+++ SUPPLIED MATERIAL
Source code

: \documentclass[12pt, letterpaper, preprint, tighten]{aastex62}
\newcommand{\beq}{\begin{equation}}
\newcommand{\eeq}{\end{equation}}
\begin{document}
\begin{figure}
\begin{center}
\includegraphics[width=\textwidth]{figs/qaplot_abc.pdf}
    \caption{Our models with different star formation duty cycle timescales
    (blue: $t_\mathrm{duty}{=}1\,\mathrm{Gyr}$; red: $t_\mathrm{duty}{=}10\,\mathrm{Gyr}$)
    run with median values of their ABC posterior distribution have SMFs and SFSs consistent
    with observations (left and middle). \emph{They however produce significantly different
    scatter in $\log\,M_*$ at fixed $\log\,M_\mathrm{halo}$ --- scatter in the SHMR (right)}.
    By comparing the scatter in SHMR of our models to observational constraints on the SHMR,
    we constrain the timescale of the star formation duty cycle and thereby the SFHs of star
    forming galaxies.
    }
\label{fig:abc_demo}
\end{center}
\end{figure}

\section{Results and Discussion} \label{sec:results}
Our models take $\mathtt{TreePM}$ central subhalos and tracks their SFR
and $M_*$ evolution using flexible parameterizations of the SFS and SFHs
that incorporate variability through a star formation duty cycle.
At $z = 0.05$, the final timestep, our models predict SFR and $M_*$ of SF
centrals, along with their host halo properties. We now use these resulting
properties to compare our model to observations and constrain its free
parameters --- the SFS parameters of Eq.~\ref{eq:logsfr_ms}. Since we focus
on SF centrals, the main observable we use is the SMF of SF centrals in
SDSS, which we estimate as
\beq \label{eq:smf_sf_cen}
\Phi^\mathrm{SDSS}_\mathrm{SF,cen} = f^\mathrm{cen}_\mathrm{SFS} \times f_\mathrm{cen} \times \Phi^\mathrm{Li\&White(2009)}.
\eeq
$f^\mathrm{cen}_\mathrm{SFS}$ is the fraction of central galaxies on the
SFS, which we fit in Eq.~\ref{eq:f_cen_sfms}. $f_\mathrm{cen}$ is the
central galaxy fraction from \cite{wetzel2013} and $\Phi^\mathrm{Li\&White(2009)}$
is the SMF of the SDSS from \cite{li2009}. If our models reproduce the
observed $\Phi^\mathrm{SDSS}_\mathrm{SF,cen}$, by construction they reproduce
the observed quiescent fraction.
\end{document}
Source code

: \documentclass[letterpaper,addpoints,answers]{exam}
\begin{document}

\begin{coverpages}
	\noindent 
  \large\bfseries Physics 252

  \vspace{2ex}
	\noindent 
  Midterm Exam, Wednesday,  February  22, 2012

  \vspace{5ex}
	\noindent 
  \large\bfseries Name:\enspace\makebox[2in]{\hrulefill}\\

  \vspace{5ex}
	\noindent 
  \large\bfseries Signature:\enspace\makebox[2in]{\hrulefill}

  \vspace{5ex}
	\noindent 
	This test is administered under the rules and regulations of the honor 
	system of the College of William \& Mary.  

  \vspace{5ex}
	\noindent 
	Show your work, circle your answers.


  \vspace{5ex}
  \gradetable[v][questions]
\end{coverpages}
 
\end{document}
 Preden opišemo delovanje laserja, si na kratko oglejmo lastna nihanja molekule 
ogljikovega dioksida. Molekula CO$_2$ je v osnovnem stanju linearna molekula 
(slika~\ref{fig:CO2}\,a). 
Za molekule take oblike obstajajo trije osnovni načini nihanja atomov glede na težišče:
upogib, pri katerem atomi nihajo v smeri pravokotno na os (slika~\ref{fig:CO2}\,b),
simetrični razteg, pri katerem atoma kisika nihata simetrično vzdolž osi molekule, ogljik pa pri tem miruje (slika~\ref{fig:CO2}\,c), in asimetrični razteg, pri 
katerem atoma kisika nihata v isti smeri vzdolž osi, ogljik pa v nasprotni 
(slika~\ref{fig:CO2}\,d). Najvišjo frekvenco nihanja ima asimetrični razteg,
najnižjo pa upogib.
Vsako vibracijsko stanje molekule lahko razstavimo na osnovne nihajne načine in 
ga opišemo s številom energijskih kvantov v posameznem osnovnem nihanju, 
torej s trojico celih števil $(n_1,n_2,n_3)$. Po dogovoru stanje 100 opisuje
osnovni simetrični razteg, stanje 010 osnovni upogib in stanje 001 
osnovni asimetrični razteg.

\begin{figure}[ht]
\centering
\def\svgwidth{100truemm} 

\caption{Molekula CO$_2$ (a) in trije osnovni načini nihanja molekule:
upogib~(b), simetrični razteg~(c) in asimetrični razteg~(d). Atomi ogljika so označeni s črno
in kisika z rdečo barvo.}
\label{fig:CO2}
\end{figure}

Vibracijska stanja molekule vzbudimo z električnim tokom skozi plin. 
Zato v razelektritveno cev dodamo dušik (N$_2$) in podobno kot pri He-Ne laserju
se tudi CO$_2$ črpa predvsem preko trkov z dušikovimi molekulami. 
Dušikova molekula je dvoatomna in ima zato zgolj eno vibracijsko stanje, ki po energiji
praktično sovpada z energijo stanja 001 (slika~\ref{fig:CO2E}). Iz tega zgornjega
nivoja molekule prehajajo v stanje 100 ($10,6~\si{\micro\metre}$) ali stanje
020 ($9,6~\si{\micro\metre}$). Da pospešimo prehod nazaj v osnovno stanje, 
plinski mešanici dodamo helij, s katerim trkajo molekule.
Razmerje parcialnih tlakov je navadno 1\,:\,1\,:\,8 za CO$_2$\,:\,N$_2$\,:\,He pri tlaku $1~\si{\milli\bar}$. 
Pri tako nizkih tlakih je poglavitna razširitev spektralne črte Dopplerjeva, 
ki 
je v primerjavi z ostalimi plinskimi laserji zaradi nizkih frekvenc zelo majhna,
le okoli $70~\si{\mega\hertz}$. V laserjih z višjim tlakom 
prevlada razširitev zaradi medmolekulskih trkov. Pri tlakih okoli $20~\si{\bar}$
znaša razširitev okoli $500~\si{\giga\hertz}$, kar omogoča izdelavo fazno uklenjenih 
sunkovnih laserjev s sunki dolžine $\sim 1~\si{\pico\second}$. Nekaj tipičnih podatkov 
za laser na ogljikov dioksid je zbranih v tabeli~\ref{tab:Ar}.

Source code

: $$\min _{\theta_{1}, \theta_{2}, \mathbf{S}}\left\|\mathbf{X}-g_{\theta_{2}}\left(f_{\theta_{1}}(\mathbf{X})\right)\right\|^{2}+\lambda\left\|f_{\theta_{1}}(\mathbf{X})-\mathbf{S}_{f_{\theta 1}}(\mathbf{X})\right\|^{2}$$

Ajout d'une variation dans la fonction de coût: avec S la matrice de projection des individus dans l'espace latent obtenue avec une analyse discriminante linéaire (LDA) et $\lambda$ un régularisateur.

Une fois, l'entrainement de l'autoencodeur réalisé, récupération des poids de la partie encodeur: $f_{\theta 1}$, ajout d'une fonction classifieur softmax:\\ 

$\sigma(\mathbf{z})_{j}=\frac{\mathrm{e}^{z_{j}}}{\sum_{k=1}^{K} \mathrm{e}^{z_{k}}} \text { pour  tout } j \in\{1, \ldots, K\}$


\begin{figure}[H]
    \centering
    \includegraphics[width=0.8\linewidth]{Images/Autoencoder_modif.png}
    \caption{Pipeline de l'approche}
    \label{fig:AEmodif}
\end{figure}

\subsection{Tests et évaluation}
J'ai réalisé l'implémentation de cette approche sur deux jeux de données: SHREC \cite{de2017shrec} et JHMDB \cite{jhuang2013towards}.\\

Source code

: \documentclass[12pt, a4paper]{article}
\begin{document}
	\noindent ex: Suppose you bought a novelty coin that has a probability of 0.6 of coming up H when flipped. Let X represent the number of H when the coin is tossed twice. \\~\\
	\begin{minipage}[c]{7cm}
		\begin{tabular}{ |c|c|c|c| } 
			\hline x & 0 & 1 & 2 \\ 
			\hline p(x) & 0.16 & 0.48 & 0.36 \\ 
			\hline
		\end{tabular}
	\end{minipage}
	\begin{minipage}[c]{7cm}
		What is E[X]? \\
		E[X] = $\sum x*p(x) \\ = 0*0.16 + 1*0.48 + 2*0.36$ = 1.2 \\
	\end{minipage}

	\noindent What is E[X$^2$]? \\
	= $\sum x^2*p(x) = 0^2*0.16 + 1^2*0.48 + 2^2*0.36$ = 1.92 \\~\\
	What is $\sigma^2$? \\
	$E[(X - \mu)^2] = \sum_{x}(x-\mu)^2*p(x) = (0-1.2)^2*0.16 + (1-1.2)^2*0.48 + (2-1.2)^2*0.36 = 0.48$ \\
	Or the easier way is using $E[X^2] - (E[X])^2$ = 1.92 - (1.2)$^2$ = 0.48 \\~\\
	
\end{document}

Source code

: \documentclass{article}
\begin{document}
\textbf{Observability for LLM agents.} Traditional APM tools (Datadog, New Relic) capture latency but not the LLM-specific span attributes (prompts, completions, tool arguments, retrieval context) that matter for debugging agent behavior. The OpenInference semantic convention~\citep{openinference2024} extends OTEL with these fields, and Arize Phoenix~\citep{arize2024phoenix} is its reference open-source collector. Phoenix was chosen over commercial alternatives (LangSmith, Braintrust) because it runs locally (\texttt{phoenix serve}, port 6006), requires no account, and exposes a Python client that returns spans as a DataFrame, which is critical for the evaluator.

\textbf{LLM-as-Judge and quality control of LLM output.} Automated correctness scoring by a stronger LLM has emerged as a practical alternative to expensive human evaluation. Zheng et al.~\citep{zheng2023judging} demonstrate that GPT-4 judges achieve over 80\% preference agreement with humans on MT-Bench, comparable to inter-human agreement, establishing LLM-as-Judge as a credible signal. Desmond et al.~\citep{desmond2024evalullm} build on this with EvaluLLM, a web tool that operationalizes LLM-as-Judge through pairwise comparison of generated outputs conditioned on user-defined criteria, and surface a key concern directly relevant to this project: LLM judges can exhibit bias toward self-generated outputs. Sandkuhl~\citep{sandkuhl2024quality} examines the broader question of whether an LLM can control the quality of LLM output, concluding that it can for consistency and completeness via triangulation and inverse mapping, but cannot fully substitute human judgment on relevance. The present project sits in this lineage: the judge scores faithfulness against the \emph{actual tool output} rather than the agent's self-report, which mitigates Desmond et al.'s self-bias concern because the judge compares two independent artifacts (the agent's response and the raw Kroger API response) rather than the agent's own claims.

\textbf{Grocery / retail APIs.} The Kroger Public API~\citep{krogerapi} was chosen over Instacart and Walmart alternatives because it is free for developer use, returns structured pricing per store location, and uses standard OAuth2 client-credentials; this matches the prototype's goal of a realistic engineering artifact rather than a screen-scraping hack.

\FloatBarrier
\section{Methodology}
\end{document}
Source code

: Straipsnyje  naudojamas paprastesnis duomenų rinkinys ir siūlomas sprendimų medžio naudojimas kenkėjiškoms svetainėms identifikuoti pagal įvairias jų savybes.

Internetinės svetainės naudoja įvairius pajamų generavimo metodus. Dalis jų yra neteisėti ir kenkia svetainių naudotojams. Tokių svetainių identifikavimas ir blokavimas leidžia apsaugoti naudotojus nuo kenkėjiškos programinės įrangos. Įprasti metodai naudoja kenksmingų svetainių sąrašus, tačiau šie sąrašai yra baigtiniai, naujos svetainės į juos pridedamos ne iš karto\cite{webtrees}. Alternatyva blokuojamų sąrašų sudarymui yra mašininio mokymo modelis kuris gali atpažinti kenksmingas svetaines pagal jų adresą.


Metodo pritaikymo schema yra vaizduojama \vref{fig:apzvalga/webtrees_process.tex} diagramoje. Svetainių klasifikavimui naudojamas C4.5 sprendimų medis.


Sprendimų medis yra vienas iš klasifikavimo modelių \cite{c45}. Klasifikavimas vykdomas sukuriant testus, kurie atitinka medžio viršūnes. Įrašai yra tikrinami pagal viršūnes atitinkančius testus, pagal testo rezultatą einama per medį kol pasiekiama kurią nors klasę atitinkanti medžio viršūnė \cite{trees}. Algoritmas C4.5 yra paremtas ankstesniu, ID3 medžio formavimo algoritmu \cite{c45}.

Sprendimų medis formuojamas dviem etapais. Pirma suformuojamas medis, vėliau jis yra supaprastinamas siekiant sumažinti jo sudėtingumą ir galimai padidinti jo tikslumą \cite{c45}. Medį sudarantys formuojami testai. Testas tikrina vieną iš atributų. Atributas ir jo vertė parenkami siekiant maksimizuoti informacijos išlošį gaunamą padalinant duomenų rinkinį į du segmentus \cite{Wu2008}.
++++++
- _WHAT THE EXERCISE ASKS_
Tally the lines of the data that include the word "dodamo". Reply with the number only.

- _RESPONSE FOR THIS EXERCISE_
2